La SFAR con­tin­ue de s’ouvrir sur la fran­coph­o­nie. C’est une aven­ture humaine et sci­en­tifique pas­sion­nante qui devrait nous amen­er à créer une fédéra­tion inter­na­tionale fran­coph­o­ne de l’anesthésie réan­i­ma­tion. Il s’agit d’un enjeu cru­cial pour la for­ma­tion, la dif­fu­sion des savoirs et les échanges entre pro­fes­sion­nels.

Quelles sont vos recom­man­da­tions en matière d’anesthésie pour la chirurgie pédi­a­trique ?

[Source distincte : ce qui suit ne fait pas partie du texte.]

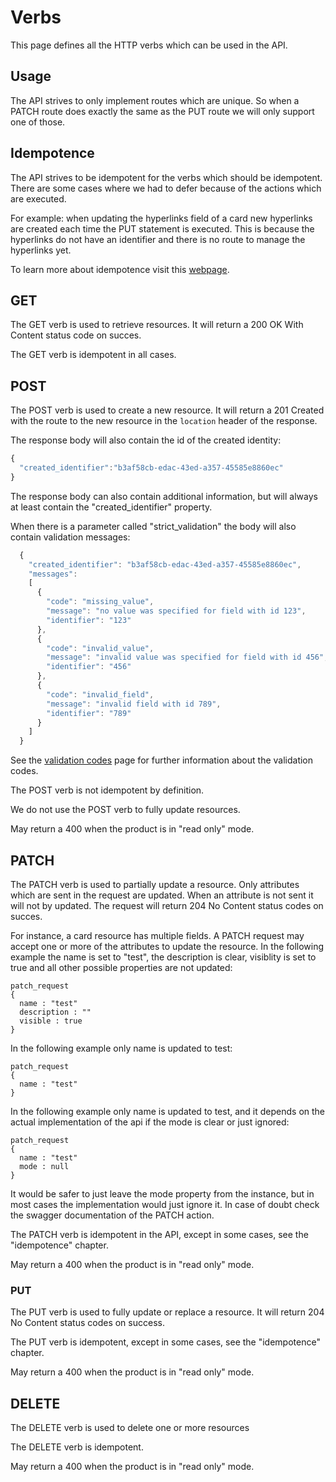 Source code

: ﻿# Verbs
This page defines all the HTTP verbs which can be used in the API.

## Usage
The API strives to only implement routes which are unique. So when a PATCH route does exactly the same as the PUT route we will only support one of those.

## Idempotence
The API strives to be idempotent for the verbs which should be idempotent. There are some cases where we had to defer because of the actions which are executed.

For example: when updating the hyperlinks field of a card new hyperlinks are created each time the PUT statement is executed. This is because the hyperlinks do not have an identifier and there is no route to manage the hyperlinks yet.

To learn more about idempotence visit this [webpage][idempontency].

## GET
The GET verb is used to retrieve resources. It will return a 200 OK With Content status code on succes.

The GET verb is idempotent in all cases.

## POST
The POST verb is used to create a new resource.
It will return a 201 Created with the route to the new resource in the ```location``` header of the response.

The response body will also contain the id of the created identity:
```javascript
{
  "created_identifier":"b3af58cb-edac-43ed-a357-45585e8860ec"
}
```
The response body can also contain additional information, but will always at least contain the "created_identifier" property.

When there is a parameter called "strict_validation"  the body will also contain validation messages:
```javascript
  {
    "created_identifier": "b3af58cb-edac-43ed-a357-45585e8860ec",
    "messages":
    [
      {
        "code": "missing_value",
        "message": "no value was specified for field with id 123",
        "identifier": "123"
      },
      {
        "code": "invalid_value",
        "message": "invalid value was specified for field with id 456",
        "identifier": "456"
      },
      {
        "code": "invalid_field",
        "message": "invalid field with id 789",
        "identifier": "789"
      }
    ]
  }
```
See the [validation codes][validationcodes] page for further information about the validation codes.

The POST verb is not idempotent by definition.

We do not use the POST verb to fully update resources.

May return a 400 when the product is in "read only" mode.

## PATCH
The PATCH verb is used to partially update a resource. Only attributes which are sent in the request are updated. When an attribute is not sent it will not by updated. The request will return 204 No Content status codes on succes.

For instance, a card resource has multiple fields. A PATCH request may accept one or more of the attributes to update the resource. In the following example the name is set to "test", the description is clear, visiblity is set to true and all other possible properties are not updated:
```
patch_request
{
  name : "test"
  description : ""
  visible : true
}
```

In the following example only name is updated to test:
```
patch_request
{
  name : "test"
}
```

In the following example only name is updated to test, and it depends on the actual implementation of the api if the mode is clear or just ignored:
```
patch_request
{
  name : "test"
  mode : null
}
```
It would be safer to just leave the mode property from the instance, but in most cases the implementation would just ignore it. In case of doubt check the swagger documentation of the PATCH action.

The PATCH verb is idempotent in the API, except in some cases, see the "idempotence" chapter.

May return a 400 when the product is in "read only" mode.

### PUT
The PUT verb is used to fully update or replace a resource. It will return 204 No Content status codes on success.

The PUT verb is idempotent, except in some cases, see the "idempotence" chapter.

May return a 400 when the product is in "read only" mode.

## DELETE
The DELETE verb is used to delete one or more resources

The DELETE verb is idempotent.

May return a 400 when the product is in "read only" mode.

[idempontency]:<http://www.restapitutorial.com/lessons/idempotency.html>
[validationcodes]: <ValidationCodes.md>
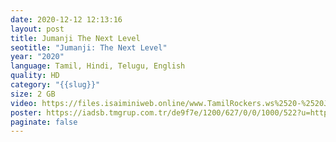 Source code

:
 ```yaml
---
date: 2020-12-12 12:13:16
layout: post
title: Jumanji The Next Level
seotitle: "Jumanji: The Next Level"
year: "2020"
language: Tamil, Hindi, Telugu, English
quality: HD
category: "{{slug}}"
size: 2 GB
video: https://files.isaiminiweb.online/www.TamilRockers.ws%2520-%2520Jumanji%2520The%2520Next%2520Level%2520(2019)%5B1080p%2520BDRip%2520-%2520Org%2520Auds%2520-%2520%5BTamil%2520%2B%2520Telugu%2520%2B%2520Hin%2520%2B%2520Eng%5D%2520-%2520x264%2520-%25201.8GB%2520-%2520ESubs%5D.mkv?rootId=0AJtZkTkXLBuYUk9PVA
poster: https://iadsb.tmgrup.com.tr/de9f7e/1200/627/0/0/1000/522?u=https://idsb.tmgrup.com.tr/2019/12/22/1577016105167.jpg
paginate: false
---
```

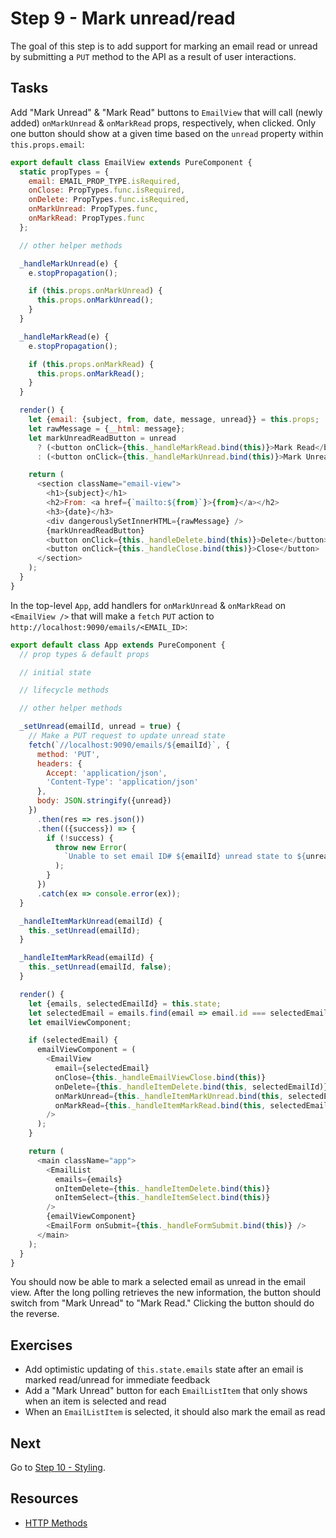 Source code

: # Step 9 - Mark unread/read

The goal of this step is to add support for marking an email read or unread by submitting a `PUT` method to the API as a result of user interactions.

## Tasks

Add "Mark Unread" & "Mark Read" buttons to `EmailView` that will call (newly added) `onMarkUnread` & `onMarkRead` props, respectively, when clicked. Only one button should show at a given time based on the `unread` property within `this.props.email`:

```js
export default class EmailView extends PureComponent {
  static propTypes = {
    email: EMAIL_PROP_TYPE.isRequired,
    onClose: PropTypes.func.isRequired,
    onDelete: PropTypes.func.isRequired,
    onMarkUnread: PropTypes.func,
    onMarkRead: PropTypes.func
  };

  // other helper methods

  _handleMarkUnread(e) {
    e.stopPropagation();

    if (this.props.onMarkUnread) {
      this.props.onMarkUnread();
    }
  }

  _handleMarkRead(e) {
    e.stopPropagation();

    if (this.props.onMarkRead) {
      this.props.onMarkRead();
    }
  }

  render() {
    let {email: {subject, from, date, message, unread}} = this.props;
    let rawMessage = {__html: message};
    let markUnreadReadButton = unread
      ? (<button onClick={this._handleMarkRead.bind(this)}>Mark Read</button>)
      : (<button onClick={this._handleMarkUnread.bind(this)}>Mark Unread</button>);

    return (
      <section className="email-view">
        <h1>{subject}</h1>
        <h2>From: <a href={`mailto:${from}`}>{from}</a></h2>
        <h3>{date}</h3>
        <div dangerouslySetInnerHTML={rawMessage} />
        {markUnreadReadButton}
        <button onClick={this._handleDelete.bind(this)}>Delete</button>
        <button onClick={this._handleClose.bind(this)}>Close</button>
      </section>
    );
  }
}
```

In the top-level `App`, add handlers for `onMarkUnread` & `onMarkRead` on `<EmailView />` that will make a `fetch` `PUT` action to `http://localhost:9090/emails/<EMAIL_ID>`:

```js
export default class App extends PureComponent {
  // prop types & default props

  // initial state

  // lifecycle methods

  // other helper methods

  _setUnread(emailId, unread = true) {
    // Make a PUT request to update unread state
    fetch(`//localhost:9090/emails/${emailId}`, {
      method: 'PUT',
      headers: {
        Accept: 'application/json',
        'Content-Type': 'application/json'
      },
      body: JSON.stringify({unread})
    })
      .then(res => res.json())
      .then(({success}) => {
        if (!success) {
          throw new Error(
            `Unable to set email ID# ${emailId} unread state to ${unread}.`
          );
        }
      })
      .catch(ex => console.error(ex));
  }

  _handleItemMarkUnread(emailId) {
    this._setUnread(emailId);
  }

  _handleItemMarkRead(emailId) {
    this._setUnread(emailId, false);
  }

  render() {
    let {emails, selectedEmailId} = this.state;
    let selectedEmail = emails.find(email => email.id === selectedEmailId);
    let emailViewComponent;

    if (selectedEmail) {
      emailViewComponent = (
        <EmailView
          email={selectedEmail}
          onClose={this._handleEmailViewClose.bind(this)}
          onDelete={this._handleItemDelete.bind(this, selectedEmailId)}
          onMarkUnread={this._handleItemMarkUnread.bind(this, selectedEmailId)}
          onMarkRead={this._handleItemMarkRead.bind(this, selectedEmailId)}
        />
      );
    }

    return (
      <main className="app">
        <EmailList
          emails={emails}
          onItemDelete={this._handleItemDelete.bind(this)}
          onItemSelect={this._handleItemSelect.bind(this)}
        />
        {emailViewComponent}
        <EmailForm onSubmit={this._handleFormSubmit.bind(this)} />
      </main>
    );
  }
}
```

You should now be able to mark a selected email as unread in the email view. After the long polling retrieves the new information, the button should switch from "Mark Unread" to "Mark Read." Clicking the button should do the reverse.

## Exercises

- Add optimistic updating of `this.state.emails` state after an email is marked read/unread for immediate feedback
- Add a "Mark Unread" button for each `EmailListItem` that only shows when an item is selected and read
- When an `EmailListItem` is selected, it should also mark the email as read

## Next

Go to [Step 10 - Styling](../10-styling/).

## Resources

- [HTTP Methods](http://restfulapi.net/http-methods/)
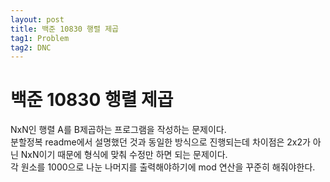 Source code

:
 ```yaml
---
layout: post
title: 백준 10830 행렬 제곱
tag1: Problem
tag2: DNC
---
```

# 백준 10830 행렬 제곱
NxN인 행렬 A를 B제곱하는 프로그램을 작성하는 문제이다.  
분할정복 readme에서 설명했던 것과 동일한 방식으로 진행되는데 차이점은 2x2가 아닌 NxN이기 때문에 형식에 맞춰 수정만 하면 되는 문제이다.  
각 원소를 1000으로 나눈 나머지를 출력해야하기에 mod 연산을 꾸준히 해줘야한다.
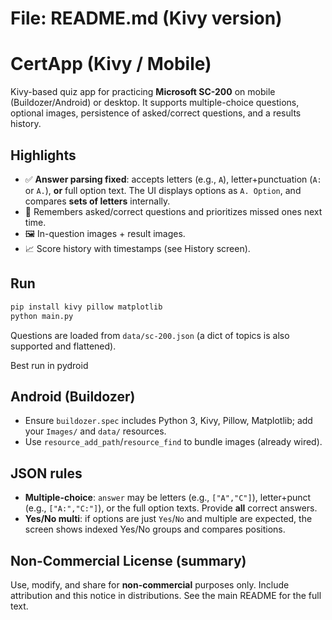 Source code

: # File: README.md (Kivy version)
# CertApp (Kivy / Mobile)

Kivy-based quiz app for practicing **Microsoft SC-200** on mobile (Buildozer/Android) or desktop. It supports multiple-choice questions, optional images, persistence of asked/correct questions, and a results history.

## Highlights
- ✅ **Answer parsing fixed**: accepts letters (e.g., `A`), letter+punctuation (`A:` or `A.`), **or** full option text. The UI displays options as `A. Option`, and compares **sets of letters** internally.
- 🧠 Remembers asked/correct questions and prioritizes missed ones next time.
- 🖼️ In-question images + result images.
- 📈 Score history with timestamps (see History screen).

## Run
```bash
pip install kivy pillow matplotlib
python main.py
```
Questions are loaded from `data/sc-200.json` (a dict of topics is also supported and flattened).

Best run in pydroid 

## Android (Buildozer)
- Ensure `buildozer.spec` includes Python 3, Kivy, Pillow, Matplotlib; add your `Images/` and `data/` resources.
- Use `resource_add_path`/`resource_find` to bundle images (already wired).

## JSON rules
- **Multiple-choice**: `answer` may be letters (e.g., `["A","C"]`), letter+punct (e.g., `["A:","C:"]`), or the full option texts. Provide **all** correct answers.
- **Yes/No multi**: if options are just `Yes`/`No` and multiple are expected, the screen shows indexed Yes/No groups and compares positions.

## Non-Commercial License (summary)
Use, modify, and share for **non-commercial** purposes only. Include attribution and this notice in distributions. See the main README for the full text.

Le but des recom­man­da­tions for­mal­isées d’experts (RFE) en matière d’anesthésie pour chirurgie pédi­a­trique est, en réponse à une sinis­tral­ité réelle, de sécuris­er et d’optimiser la prise en charge des enfants dans le par­cours chirur­gi­cal. La recom­man­da­tion élaborée sur la base de la lit­téra­ture inter­na­tionale, a été votée en Jan­vi­er 2023 à l’unanimité lors d’un con­seil d’administration de la SFAR qui est par­i­taire et représen­tatif des dif­férents modes d’exercice. Cette RFE a un impact organ­i­sa­tion­nel, c’est pourquoi, pour per­me­t­tre à toutes les équipes de s’adapter, la SFAR a pro­posé un mora­toire jusqu’à la fin du 1er trimestre 2024. Ces recom­man­da­tions sont perçues comme une révo­lu­tion alors qu’elles rassem­blent essen­tielle­ment au sein d’un texte unique des pré­con­i­sa­tions en matière de for­ma­tion con­tin­ue ou d’activité min­i­male présentes dès 2004 dans les sché­mas régionaux organ­i­sa­tion­nels. Le rap­pel de ces exi­gences a incité les étab­lisse­ments à une réor­gan­i­sa­tion in fine béné­fique pour tous et en adéqua­tion avec l’exercice de la pro­fes­sion. Quel par­ent con­fierait son enfant à un anesthé­siste-réan­i­ma­teur qui ne fait jamais de pédi­a­trie ou ne met pas à jour ses com­pé­tences ? Pour aider les pro­fes­sion­nels à struc­tur­er leur activ­ité et fournir des clefs de lec­ture de la RFE, la SFAR a mis en place une « hot­line ». Celle-ci est acces­si­ble via l’adresse e‑mail avis pédia, der­rière laque­lle « se cache » un groupe d’anesthésistes-réanimateurs pédi­a­triques experts, issus de dif­férents modes d’exercice ; ils répon­dent au plus en 48 heures. Cela fait par­tie des mis­sions de la SFAR que d’accompagner la mise en place de ses recom­man­da­tions.